Simular AI

Agent S2 Technical Review

A Compositional Generalist-Specialist Framework for Computer Use Agents

April 1, 2025

Building an agent that can use a computer like a human remains one of the most formidable milestones on the path toward artificial general intelligence. From executing open-ended digital tasks to navigating unfamiliar applications via GUIs, the problem space is vast, noisy, and highly dynamic. Today, we're thrilled to release the technical paper for Agent S2, a modular framework that has set new state-of-the-art performance on multiple computer-use benchmarks.
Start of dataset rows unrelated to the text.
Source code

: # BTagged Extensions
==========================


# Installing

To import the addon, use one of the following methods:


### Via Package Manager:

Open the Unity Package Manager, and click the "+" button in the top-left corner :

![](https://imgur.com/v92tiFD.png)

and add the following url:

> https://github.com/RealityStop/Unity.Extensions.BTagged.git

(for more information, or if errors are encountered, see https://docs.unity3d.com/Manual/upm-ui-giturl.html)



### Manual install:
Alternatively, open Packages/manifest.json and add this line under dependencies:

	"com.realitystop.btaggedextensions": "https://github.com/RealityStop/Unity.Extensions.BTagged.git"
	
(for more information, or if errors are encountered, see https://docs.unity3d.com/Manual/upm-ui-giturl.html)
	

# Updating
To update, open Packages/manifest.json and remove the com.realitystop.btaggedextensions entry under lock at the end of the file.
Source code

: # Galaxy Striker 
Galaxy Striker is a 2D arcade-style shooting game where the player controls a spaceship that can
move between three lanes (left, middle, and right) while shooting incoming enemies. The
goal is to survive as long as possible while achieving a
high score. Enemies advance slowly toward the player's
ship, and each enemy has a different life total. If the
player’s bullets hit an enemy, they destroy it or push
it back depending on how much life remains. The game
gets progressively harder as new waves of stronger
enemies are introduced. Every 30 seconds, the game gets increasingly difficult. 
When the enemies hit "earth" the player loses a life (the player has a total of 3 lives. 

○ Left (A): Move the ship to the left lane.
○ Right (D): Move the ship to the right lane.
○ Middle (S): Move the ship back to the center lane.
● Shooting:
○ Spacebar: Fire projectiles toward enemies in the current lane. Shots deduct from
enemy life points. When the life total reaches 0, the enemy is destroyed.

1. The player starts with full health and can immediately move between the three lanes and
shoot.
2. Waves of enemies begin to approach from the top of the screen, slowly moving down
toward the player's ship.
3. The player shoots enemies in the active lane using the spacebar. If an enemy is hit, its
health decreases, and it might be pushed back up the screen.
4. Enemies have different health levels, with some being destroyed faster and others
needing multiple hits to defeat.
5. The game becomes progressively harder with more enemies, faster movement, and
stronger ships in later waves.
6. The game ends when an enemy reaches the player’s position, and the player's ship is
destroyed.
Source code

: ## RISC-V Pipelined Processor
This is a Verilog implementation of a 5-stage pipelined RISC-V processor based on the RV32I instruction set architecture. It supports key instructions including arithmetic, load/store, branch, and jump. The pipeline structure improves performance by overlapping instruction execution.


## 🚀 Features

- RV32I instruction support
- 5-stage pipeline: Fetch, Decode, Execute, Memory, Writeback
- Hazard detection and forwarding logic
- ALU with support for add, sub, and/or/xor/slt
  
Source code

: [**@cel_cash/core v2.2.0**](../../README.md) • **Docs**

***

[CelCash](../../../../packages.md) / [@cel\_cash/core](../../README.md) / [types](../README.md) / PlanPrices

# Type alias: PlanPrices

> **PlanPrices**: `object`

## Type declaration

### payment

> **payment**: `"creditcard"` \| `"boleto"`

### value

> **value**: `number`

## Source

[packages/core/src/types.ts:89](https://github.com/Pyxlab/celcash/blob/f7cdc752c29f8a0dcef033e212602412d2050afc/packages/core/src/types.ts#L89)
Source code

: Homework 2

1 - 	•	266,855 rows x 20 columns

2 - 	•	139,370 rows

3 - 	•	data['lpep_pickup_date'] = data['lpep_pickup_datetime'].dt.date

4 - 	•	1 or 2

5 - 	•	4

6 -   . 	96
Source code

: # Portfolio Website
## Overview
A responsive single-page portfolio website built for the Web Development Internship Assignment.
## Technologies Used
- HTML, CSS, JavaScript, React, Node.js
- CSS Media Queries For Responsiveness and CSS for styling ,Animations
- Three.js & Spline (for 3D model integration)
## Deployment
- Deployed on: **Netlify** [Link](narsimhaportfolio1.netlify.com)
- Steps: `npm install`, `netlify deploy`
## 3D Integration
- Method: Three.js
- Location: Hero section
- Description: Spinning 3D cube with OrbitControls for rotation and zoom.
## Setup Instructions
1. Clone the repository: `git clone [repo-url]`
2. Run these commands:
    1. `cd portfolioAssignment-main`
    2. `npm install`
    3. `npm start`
Two weeks ago, we open-sourced Agent S2. Now, with the release of the technical paper, we’re excited to provide a deeper look into the core ideas and architecture behind the system. For a more beginner-friendly explanation, check out our previous blog post.
‍

Agent S2 Overview: Compositional Intelligence

Agent S2 is designed around a simple but powerful idea: instead of relying on a single monolithic model to plan, act, and ground its interactions with the screen, we divide these responsibilities between generalist and specialist modules. This compositional setup mimics how expert human operators work: high-level planners, low-level executors, and interface specialists working in tandem.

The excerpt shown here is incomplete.